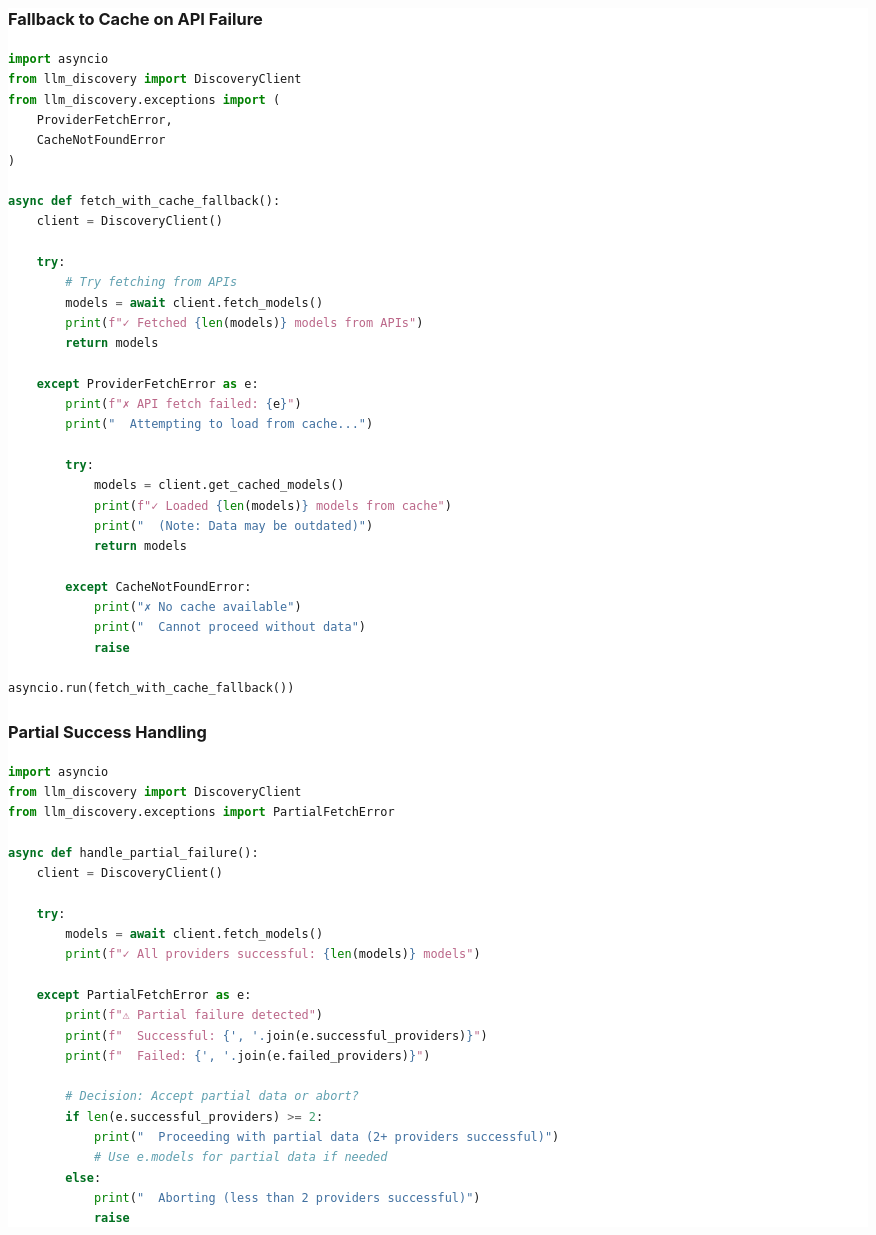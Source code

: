 ### Fallback to Cache on API Failure

```python
import asyncio
from llm_discovery import DiscoveryClient
from llm_discovery.exceptions import (
    ProviderFetchError,
    CacheNotFoundError
)

async def fetch_with_cache_fallback():
    client = DiscoveryClient()

    try:
        # Try fetching from APIs
        models = await client.fetch_models()
        print(f"✓ Fetched {len(models)} models from APIs")
        return models

    except ProviderFetchError as e:
        print(f"✗ API fetch failed: {e}")
        print("  Attempting to load from cache...")

        try:
            models = client.get_cached_models()
            print(f"✓ Loaded {len(models)} models from cache")
            print("  (Note: Data may be outdated)")
            return models

        except CacheNotFoundError:
            print("✗ No cache available")
            print("  Cannot proceed without data")
            raise

asyncio.run(fetch_with_cache_fallback())
```

### Partial Success Handling

```python
import asyncio
from llm_discovery import DiscoveryClient
from llm_discovery.exceptions import PartialFetchError

async def handle_partial_failure():
    client = DiscoveryClient()

    try:
        models = await client.fetch_models()
        print(f"✓ All providers successful: {len(models)} models")

    except PartialFetchError as e:
        print(f"⚠ Partial failure detected")
        print(f"  Successful: {', '.join(e.successful_providers)}")
        print(f"  Failed: {', '.join(e.failed_providers)}")

        # Decision: Accept partial data or abort?
        if len(e.successful_providers) >= 2:
            print("  Proceeding with partial data (2+ providers successful)")
            # Use e.models for partial data if needed
        else:
            print("  Aborting (less than 2 providers successful)")
            raise

```
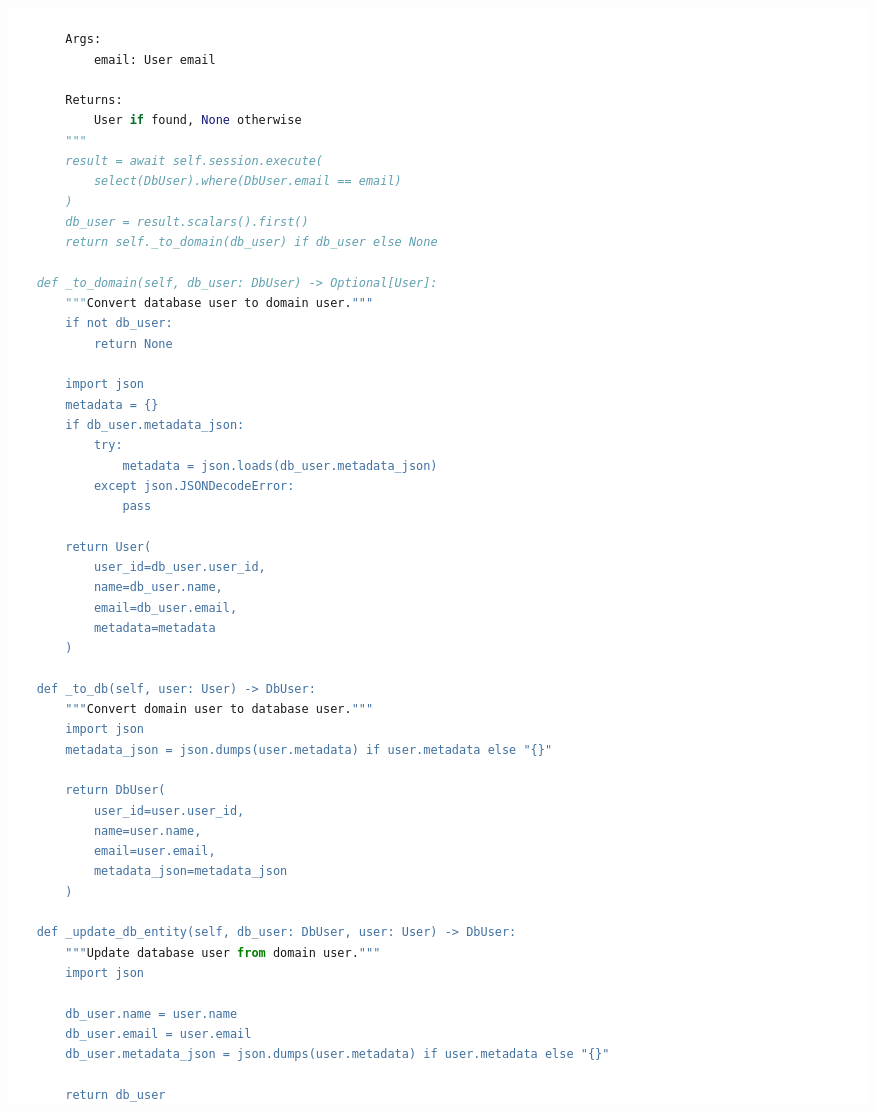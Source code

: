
 ```python

        Args:
            email: User email

        Returns:
            User if found, None otherwise
        """
        result = await self.session.execute(
            select(DbUser).where(DbUser.email == email)
        )
        db_user = result.scalars().first()
        return self._to_domain(db_user) if db_user else None

    def _to_domain(self, db_user: DbUser) -> Optional[User]:
        """Convert database user to domain user."""
        if not db_user:
            return None

        import json
        metadata = {}
        if db_user.metadata_json:
            try:
                metadata = json.loads(db_user.metadata_json)
            except json.JSONDecodeError:
                pass

        return User(
            user_id=db_user.user_id,
            name=db_user.name,
            email=db_user.email,
            metadata=metadata
        )

    def _to_db(self, user: User) -> DbUser:
        """Convert domain user to database user."""
        import json
        metadata_json = json.dumps(user.metadata) if user.metadata else "{}"

        return DbUser(
            user_id=user.user_id,
            name=user.name,
            email=user.email,
            metadata_json=metadata_json
        )

    def _update_db_entity(self, db_user: DbUser, user: User) -> DbUser:
        """Update database user from domain user."""
        import json

        db_user.name = user.name
        db_user.email = user.email
        db_user.metadata_json = json.dumps(user.metadata) if user.metadata else "{}"

        return db_user
```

※

— PROMPT —
Output the material above exactly as written and drop any images it holds.

— THE COMPLETED TASK —
Source code

: ### Fallback to Cache on API Failure

```python
import asyncio
from llm_discovery import DiscoveryClient
from llm_discovery.exceptions import (
    ProviderFetchError,
    CacheNotFoundError
)

async def fetch_with_cache_fallback():
    client = DiscoveryClient()

    try:
        # Try fetching from APIs
        models = await client.fetch_models()
        print(f"✓ Fetched {len(models)} models from APIs")
        return models

    except ProviderFetchError as e:
        print(f"✗ API fetch failed: {e}")
        print("  Attempting to load from cache...")

        try:
            models = client.get_cached_models()
            print(f"✓ Loaded {len(models)} models from cache")
            print("  (Note: Data may be outdated)")
            return models

        except CacheNotFoundError:
            print("✗ No cache available")
            print("  Cannot proceed without data")
            raise

asyncio.run(fetch_with_cache_fallback())
```

### Partial Success Handling

```python
import asyncio
from llm_discovery import DiscoveryClient
from llm_discovery.exceptions import PartialFetchError

async def handle_partial_failure():
    client = DiscoveryClient()

    try:
        models = await client.fetch_models()
        print(f"✓ All providers successful: {len(models)} models")

    except PartialFetchError as e:
        print(f"⚠ Partial failure detected")
        print(f"  Successful: {', '.join(e.successful_providers)}")
        print(f"  Failed: {', '.join(e.failed_providers)}")

        # Decision: Accept partial data or abort?
        if len(e.successful_providers) >= 2:
            print("  Proceeding with partial data (2+ providers successful)")
            # Use e.models for partial data if needed
        else:
            print("  Aborting (less than 2 providers successful)")
            raise

```
Source code

:
 ```python

        Args:
            email: User email

        Returns:
            User if found, None otherwise
        """
        result = await self.session.execute(
            select(DbUser).where(DbUser.email == email)
        )
        db_user = result.scalars().first()
        return self._to_domain(db_user) if db_user else None

    def _to_domain(self, db_user: DbUser) -> Optional[User]:
        """Convert database user to domain user."""
        if not db_user:
            return None

        import json
        metadata = {}
        if db_user.metadata_json:
            try:
                metadata = json.loads(db_user.metadata_json)
            except json.JSONDecodeError:
                pass

        return User(
            user_id=db_user.user_id,
            name=db_user.name,
            email=db_user.email,
            metadata=metadata
        )

    def _to_db(self, user: User) -> DbUser:
        """Convert domain user to database user."""
        import json
        metadata_json = json.dumps(user.metadata) if user.metadata else "{}"

        return DbUser(
            user_id=user.user_id,
            name=user.name,
            email=user.email,
            metadata_json=metadata_json
        )

    def _update_db_entity(self, db_user: DbUser, user: User) -> DbUser:
        """Update database user from domain user."""
        import json

        db_user.name = user.name
        db_user.email = user.email
        db_user.metadata_json = json.dumps(user.metadata) if user.metadata else "{}"

        return db_user
```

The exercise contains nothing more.